Giter VIP home page Giter VIP logo

dbt-codegen's Introduction

dbt-codegen

Macros that generate dbt code, and log it to the command line.

Contents

Installation instructions

New to dbt packages? Read more about them here.

  1. Include this package in your packages.yml file โ€” check here for the latest version number:
packages:
  - package: dbt-labs/codegen
    version: X.X.X ## update to latest version here
  1. Run dbt deps to install the package.

Macros

generate_source (source)

This macro generates lightweight YAML for a Source, which you can then paste into a schema file.

Arguments

  • schema_name (required): The schema name that contains your source data
  • database_name (optional, default=target.database): The database that your source data is in.
  • table_names (optional, default=none): A list of tables that you want to generate the source definitions for.
  • generate_columns (optional, default=False): Whether you want to add the column names to your source definition.
  • include_descriptions (optional, default=False): Whether you want to add description placeholders to your source definition.
  • include_data_types (optional, default=False): Whether you want to add data types to your source columns definitions.
  • table_pattern (optional, default='%'): A table prefix / postfix that you want to subselect from all available tables within a given schema.
  • exclude (optional, default=''): A string you want to exclude from the selection criteria
  • name (optional, default=schema_name): The name of your source

Usage:

  1. Copy the macro into a statement tab in the dbt Cloud IDE, or into an analysis file, and compile your code
{{ codegen.generate_source('raw_jaffle_shop') }}

Alternatively, call the macro as an operation:

$ dbt run-operation generate_source --args 'schema_name: raw_jaffle_shop'

or

# for multiple arguments, use the dict syntax
$ dbt run-operation generate_source --args '{"schema_name": "jaffle_shop", "database_name": "raw", "table_names":["table_1", "table_2"]}'

Including data types:

$ dbt run-operation generate_source --args '{"schema_name": "jaffle_shop", "generate_columns": "true", "include_data_types": "true"}'
  1. The YAML for the source will be logged to the command line
version: 2

sources:
  - name: raw_jaffle_shop
    database: raw
    tables:
      - name: customers
        description: ""
      - name: orders
        description: ""
      - name: payments
        description: ""
  1. Paste the output in to a schema .yml file, and refactor as required.

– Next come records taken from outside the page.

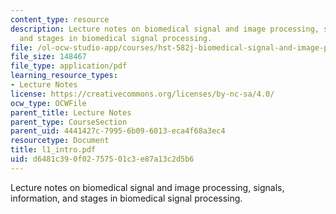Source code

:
 ```yaml
---
content_type: resource
description: Lecture notes on biomedical signal and image processing, signals, information,
  and stages in biomedical signal processing.
file: /ol-ocw-studio-app/courses/hst-582j-biomedical-signal-and-image-processing-spring-2007/d6481c390f02757501c3e87a13c2d5b6_l1_intro.pdf
file_size: 148467
file_type: application/pdf
learning_resource_types:
- Lecture Notes
license: https://creativecommons.org/licenses/by-nc-sa/4.0/
ocw_type: OCWFile
parent_title: Lecture Notes
parent_type: CourseSection
parent_uid: 4441427c-7995-6b09-6013-eca4f68a3ec4
resourcetype: Document
title: l1_intro.pdf
uid: d6481c39-0f02-7575-01c3-e87a13c2d5b6
---
```

Lecture notes on biomedical signal and image processing, signals, information, and stages in biomedical signal processing.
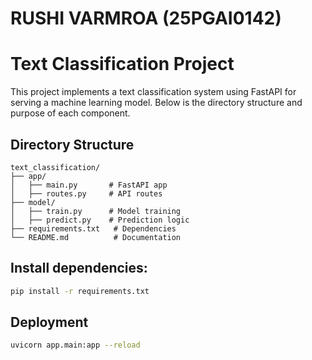 # RUSHI VARMROA (25PGAI0142)
# Text Classification Project

This project implements a text classification system using FastAPI for serving a machine learning model. Below is the directory structure and purpose of each component.

## Directory Structure

```plaintext
text_classification/
├── app/
│   ├── main.py       # FastAPI app
│   ├── routes.py     # API routes
├── model/
│   ├── train.py      # Model training
│   ├── predict.py    # Prediction logic
├── requirements.txt   # Dependencies
└── README.md          # Documentation
```

## Install dependencies:
```bash
pip install -r requirements.txt
```

## Deployment
```bash
uvicorn app.main:app --reload
```
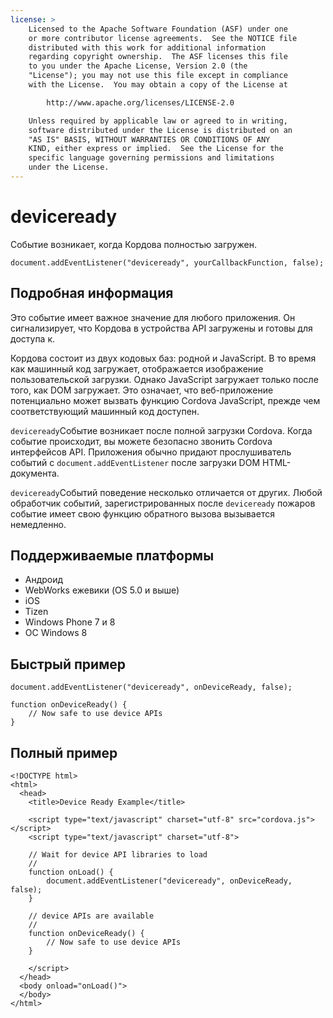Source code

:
```yaml
---
license: >
    Licensed to the Apache Software Foundation (ASF) under one
    or more contributor license agreements.  See the NOTICE file
    distributed with this work for additional information
    regarding copyright ownership.  The ASF licenses this file
    to you under the Apache License, Version 2.0 (the
    "License"); you may not use this file except in compliance
    with the License.  You may obtain a copy of the License at

        http://www.apache.org/licenses/LICENSE-2.0

    Unless required by applicable law or agreed to in writing,
    software distributed under the License is distributed on an
    "AS IS" BASIS, WITHOUT WARRANTIES OR CONDITIONS OF ANY
    KIND, either express or implied.  See the License for the
    specific language governing permissions and limitations
    under the License.
---
```


# deviceready

Событие возникает, когда Кордова полностью загружен.

    document.addEventListener("deviceready", yourCallbackFunction, false);
    

## Подробная информация

Это событие имеет важное значение для любого приложения. Он сигнализирует, что Кордова в устройства API загружены и готовы для доступа к.

Кордова состоит из двух кодовых баз: родной и JavaScript. В то время как машинный код загружает, отображается изображение пользовательской загрузки. Однако JavaScript загружает только после того, как DOM загружает. Это означает, что веб-приложение потенциально может вызвать функцию Cordova JavaScript, прежде чем соответствующий машинный код доступен.

`deviceready`Событие возникает после полной загрузки Cordova. Когда событие происходит, вы можете безопасно звонить Cordova интерфейсов API. Приложения обычно придают прослушиватель событий с `document.addEventListener` после загрузки DOM HTML-документа.

`deviceready`Событий поведение несколько отличается от других. Любой обработчик событий, зарегистрированных после `deviceready` пожаров событие имеет свою функцию обратного вызова вызывается немедленно.

## Поддерживаемые платформы

*   Андроид
*   WebWorks ежевики (OS 5.0 и выше)
*   iOS
*   Tizen
*   Windows Phone 7 и 8
*   ОС Windows 8

## Быстрый пример

    document.addEventListener("deviceready", onDeviceReady, false);
    
    function onDeviceReady() {
        // Now safe to use device APIs
    }
    

## Полный пример

    <!DOCTYPE html>
    <html>
      <head>
        <title>Device Ready Example</title>
    
        <script type="text/javascript" charset="utf-8" src="cordova.js"></script>
        <script type="text/javascript" charset="utf-8">
    
        // Wait for device API libraries to load
        //
        function onLoad() {
            document.addEventListener("deviceready", onDeviceReady, false);
        }
    
        // device APIs are available
        //
        function onDeviceReady() {
            // Now safe to use device APIs
        }
    
        </script>
      </head>
      <body onload="onLoad()">
      </body>
    </html>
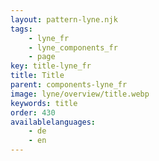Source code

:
 ```yaml
---
layout: pattern-lyne.njk
tags: 
    - lyne_fr
    - lyne_components_fr
    - page
key: title-lyne_fr
title: Title
parent: components-lyne_fr
image: lyne/overview/title.webp
keywords: title
order: 430
availablelanguages: 
    - de
    - en
---
```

generate_base_model (source)

This macro generates the SQL for a base model, which you can then paste into a model.

Arguments:

  • source_name (required): The source you wish to generate base model SQL for.
  • table_name (required): The source table you wish to generate base model SQL for.
  • leading_commas (optional, default=False): Whether you want your commas to be leading (vs trailing).
  • case_sensitive_cols (optional, default=False): Whether your source table has case sensitive column names. If true, keeps the case of the column names from the source.
  • materialized (optional, default=None): Set materialization style (e.g. table, view, incremental) inside of the model's config block. If not set, materialization style will be controlled by dbt_project.yml

Usage:

  1. Create a source for the table you wish to create a base model on top of.
  2. Copy the macro into a statement tab in the dbt Cloud IDE, or into an analysis file, and compile your code
{{ codegen.generate_base_model(
    source_name='raw_jaffle_shop',
    table_name='customers',
    materialized='table'
) }}

Alternatively, call the macro as an operation:

$ dbt run-operation generate_base_model --args '{"source_name": "raw_jaffle_shop", "table_name": "customers"}'
  1. The SQL for a base model will be logged to the command line
with source as (

    select * from {{ source('raw_jaffle_shop', 'customers') }}

),

renamed as (

    select
        id,
        first_name,
        last_name,
        email,
        _elt_updated_at

    from source

)

select * from renamed
  1. Paste the output in to a model, and refactor as required.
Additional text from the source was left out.